Govt urged to revive corporate sector
The Jakarta Post, Jakarta
The People's Consultative Assembly (MPR) has urged the government to speed up efforts to revive the corporate sector in the country in order to boost economic growth and generate more jobs.
This was a recommendation made on Monday by MPR Subcommission C during the fourth day of the MPR Annual Session.
Lawmakers have questioned why increasing stability in macroeconomic indicators has not been translated into a revival of the country's real sector.
Paskah Suzetta, a senior lawmaker with the subcommission, blamed the government's failure to eliminate obstacles seen as detrimental to investment in the sector, such as legal uncertainty, security stability, consistency in regulations and confusion in regional autonomy.
All that had resulted, Paskah said, in banks' reluctance to provide substantial loans to the corporate sector, still associated with a variety of risks.
"Banks are worried over the corporate sector on fear that their loans could be defaulted upon," he said following a hearing.
The subcommission is in charge of gathering input for the government, to be given later in the form of MPR recommendations.
The MPR's remarks were the latest concern to be voiced on the current state of the corporate sector, whose restructuring remains slow, despite rapid improvements in the country's macroeconomic fundamentals.
With such lingering obstacles, Paskah said banks would not resume lending to the corporate sector as the banking industry must also adopt tough, prudential principles.

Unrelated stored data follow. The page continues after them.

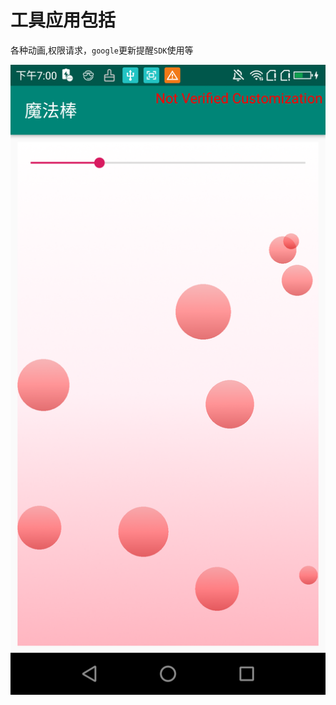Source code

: # 工具应用包括

各种动画,权限请求，`google`更新提醒`SDK`使用等

![](https://github.com/jiayugang/MagicWand/blob/master/a.png)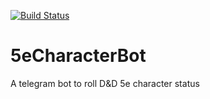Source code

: [![Build Status](https://travis-ci.com/jacscin/5eCharacterBot.svg?branch=master)](https://travis-ci.com/jacscin/5eCharacterBot)

# 5eCharacterBot
A telegram bot to roll D&amp;D 5e character status
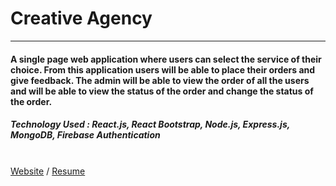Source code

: # Creative Agency
___

#### A single page web application where users can select the service of their choice. From this application users will be able to place their orders and give feedback. The admin will be able to view the order of all the users and will be able to view the status of the order and change the status of the order.

##### Technology Used : React.js, React Bootstrap, Node.js, Express.js, MongoDB, Firebase Authentication
\
[Website](https://creative-agency-2020.web.app/) / [Resume](https://drive.google.com/file/d/1glAZTxGi0fT7dcWymtLVImHUR6ZkIAHD/view?usp=sharing)
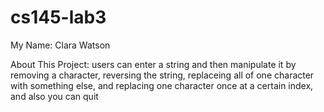 # cs145-lab3

My Name: Clara Watson

About This Project: users can enter a  string and then manipulate it by removing a character, reversing the string, replaceing all of one character with something else, and replacing one character once at a certain index, and also you can quit
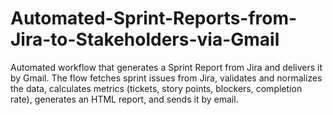 # Automated-Sprint-Reports-from-Jira-to-Stakeholders-via-Gmail
Automated workflow that generates a Sprint Report from Jira and delivers it by Gmail.  The flow fetches sprint issues from Jira, validates and normalizes the data, calculates metrics (tickets, story points, blockers, completion rate), generates an HTML report, and sends it by email.
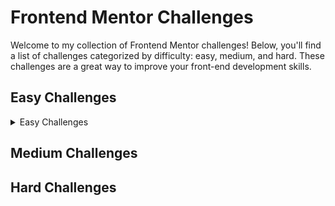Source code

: # Frontend Mentor Challenges

Welcome to my collection of Frontend Mentor challenges! Below, you'll find a list of challenges categorized by difficulty: easy, medium, and hard. These challenges are a great way to improve your front-end development skills.

## Easy Challenges
<details>
<summary>Easy Challenges</summary>
  
  1. [3-column preview card component](https://github.com/PilarczykM/FM-3-column-preview-card-component) - [Demo](https://fm-3-column-preview-card-component-puce.vercel.app)
     - Description: The challenge is to build out this 3-column preview card component and get it looking as close to the design as possible.
     - Technologies used: HTML, CSS.
     - My Solution: [SOLUTION](https://github.com/PilarczykM/FM-3-column-preview-card-component).
  
  2. [Product preview card component](https://github.com/PilarczykM/FM-product-preview-card-component) - [Demo](https://fm-product-preview-card-component-weld.vercel.app/)
     - Description: The challenge is to build out this product preview card component and get it looking as close to the design as possible.
     - Technologies used: HTML, CSS.
     - My Solution: [SOLUTION](https://github.com/PilarczykM/FM-product-preview-card-component).
    
  3. [NFT preview card component](https://github.com/PilarczykM/FM-nft-preview-card-component) - [Demo](https://fm-nft-preview-card-component-two.vercel.app/)
     - Description: The challenge is to build out this preview card component and get it looking as close to the design as possible.
     - Technologies used: HTML, CSS.
     - My Solution: [SOLUTION](https://github.com/PilarczykM/FM-nft-preview-card-component).
    
  4. [Results summary component](https://github.com/PilarczykM/FM-results-summary-component) - [Demo](https://fm-results-summary-component-theta.vercel.app/)
     - Description: The challenge is to build out this results summary component and get it looking as close to the design as possible.
     - Technologies used: HTML, CSS.
     - My Solution: [SOLUTION](https://github.com/PilarczykM/FM-results-summary-component).
    
  5. [Four card feature section](https://github.com/PilarczykM/FM-four-card-feature-section) - [Demo](https://fm-four-card-feature-section-eosin.vercel.app/)
     - Description: The challenge is to build out this feature section and get it looking as close to the design as possible.
     - Technologies used: HTML, CSS.
     - My Solution: [SOLUTION](https://github.com/PilarczykM/FM-four-card-feature-section).
    
  6. [Apparel-coming-soon](https://github.com/PilarczykM/FM-base-apparel-coming-soon) - [Demo](https://fm-base-apparel-coming-soon.vercel.app/)
     - Description: The challenge is to build out this coming soon page and get it looking as close to the design as possible.
     - Technologies used: HTML, CSS.
     - My Solution: [SOLUTION](https://github.com/PilarczykM/FM-base-apparel-coming-soon).
    

<!-- Add more easy challenges as needed -->
</details>

## Medium Challenges

<!-- Add more medium challenges as needed -->

## Hard Challenges

<!-- Add more hard challenges as needed -->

The stable rupiah and benign inflation have led to massive cuts in Bank Indonesia's benchmark interest rate -- the indicator for banks to adjust their interest rates on loans -- with the main aim being to accelerate investment in the corporate sector.
However, it has been shown that commercial lending from the banking sector has not yet lived up to expectations, in what analysts attributed to the banks' slow pace in cutting their interest rates for lending.
However, Paskah insisted that apart from bank lending rates, problems also lay in rebuilding confidence in the corporate sector, whose restructuring progress had been slow, with most companies still hugely indebted -- a legacy from the devastating crisis in the late 1990s, which has left them with a reputation of being a high risk.
This state of affairs was previously been confirmed by central bank governor Burhanuddin Abdullah, who said that currently tens of trillions of rupiah in banking funds were allocated to the private sector, but they had yet to be disbursed due to low take- up from the sector.